START Data under study

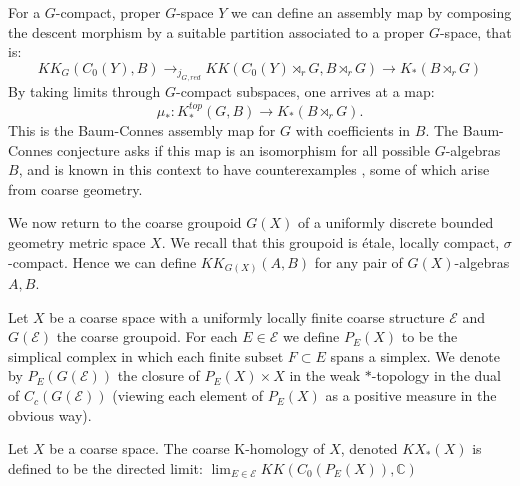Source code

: \begin{remark}
For a $G$-compact, proper $G$-space $Y$ we can define an assembly map by composing the descent morphism by a suitable partition associated to a proper $G$-space, that is:
\begin{equation*}
KK_{G}(C_{0}(Y),B) \rightarrow_{j_{G,red}} KK(C_{0}(Y)\rtimes_{r}G, B\rtimes_{r} G) \rightarrow K_{*}(B\rtimes_{r}G)
\end{equation*}
By taking limits through $G$-compact subspaces, one arrives at a map:
\begin{equation*}
\mu_{*}:K^{top}_{*}(G,B)\rightarrow K_{*}(B\rtimes_{r}G).
\end{equation*}
This is the Baum-Connes assembly map for $G$ with coefficients in $B$. The Baum-Connes conjecture asks if this map is an isomorphism for all possible $G$-algebras $B$, and is known in this context to have counterexamples \cite{MR1911663}, some of which arise from coarse geometry.
\end{remark}

We now return to the coarse groupoid $G(X)$ of a uniformly discrete bounded geometry metric space $X$. We recall that this groupoid is \'etale, locally compact, $\sigma$-compact. Hence we can define $KK_{G(X)}(A,B)$ for any pair of $G(X)$-algebras $A,B$. 

\begin{definition}
Let $X$ be a coarse space with a uniformly locally finite coarse structure $\mathcal{E}$ and $G(\mathcal{E})$ the coarse groupoid. For each $E \in \mathcal{E}$ we define $P_{E}(X)$ to be the simplical complex in which each finite subset $F \subset E$ spans a simplex. We denote by $P_{E}(G(\mathcal{E}))$ the closure of $P_{E}(X)\times X$ in the weak $*$-topology in the dual of $C_{c}(G(\mathcal{E}))$ (viewing each element of $P_{E}(X)$ as a positive measure in the obvious way).
\end{definition}

\begin{definition}
Let $X$ be a coarse space. The coarse K-homology of $X$, denoted $KX_{*}(X)$ is defined to be the directed limit: $\lim_{E \in \mathcal{E}}KK(C_{0}(P_{E}(X)),\mathbb{C})$
\end{definition}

END Data under study

The records above should be returned exactly, with only their pictures held back.

> [Problem solution]:
Source code

: \begin{remark}
For a $G$-compact, proper $G$-space $Y$ we can define an assembly map by composing the descent morphism by a suitable partition associated to a proper $G$-space, that is:
\begin{equation*}
KK_{G}(C_{0}(Y),B) \rightarrow_{j_{G,red}} KK(C_{0}(Y)\rtimes_{r}G, B\rtimes_{r} G) \rightarrow K_{*}(B\rtimes_{r}G)
\end{equation*}
By taking limits through $G$-compact subspaces, one arrives at a map:
\begin{equation*}
\mu_{*}:K^{top}_{*}(G,B)\rightarrow K_{*}(B\rtimes_{r}G).
\end{equation*}
This is the Baum-Connes assembly map for $G$ with coefficients in $B$. The Baum-Connes conjecture asks if this map is an isomorphism for all possible $G$-algebras $B$, and is known in this context to have counterexamples \cite{MR1911663}, some of which arise from coarse geometry.
\end{remark}

We now return to the coarse groupoid $G(X)$ of a uniformly discrete bounded geometry metric space $X$. We recall that this groupoid is \'etale, locally compact, $\sigma$-compact. Hence we can define $KK_{G(X)}(A,B)$ for any pair of $G(X)$-algebras $A,B$. 

\begin{definition}
Let $X$ be a coarse space with a uniformly locally finite coarse structure $\mathcal{E}$ and $G(\mathcal{E})$ the coarse groupoid. For each $E \in \mathcal{E}$ we define $P_{E}(X)$ to be the simplical complex in which each finite subset $F \subset E$ spans a simplex. We denote by $P_{E}(G(\mathcal{E}))$ the closure of $P_{E}(X)\times X$ in the weak $*$-topology in the dual of $C_{c}(G(\mathcal{E}))$ (viewing each element of $P_{E}(X)$ as a positive measure in the obvious way).
\end{definition}

\begin{definition}
Let $X$ be a coarse space. The coarse K-homology of $X$, denoted $KX_{*}(X)$ is defined to be the directed limit: $\lim_{E \in \mathcal{E}}KK(C_{0}(P_{E}(X)),\mathbb{C})$
\end{definition}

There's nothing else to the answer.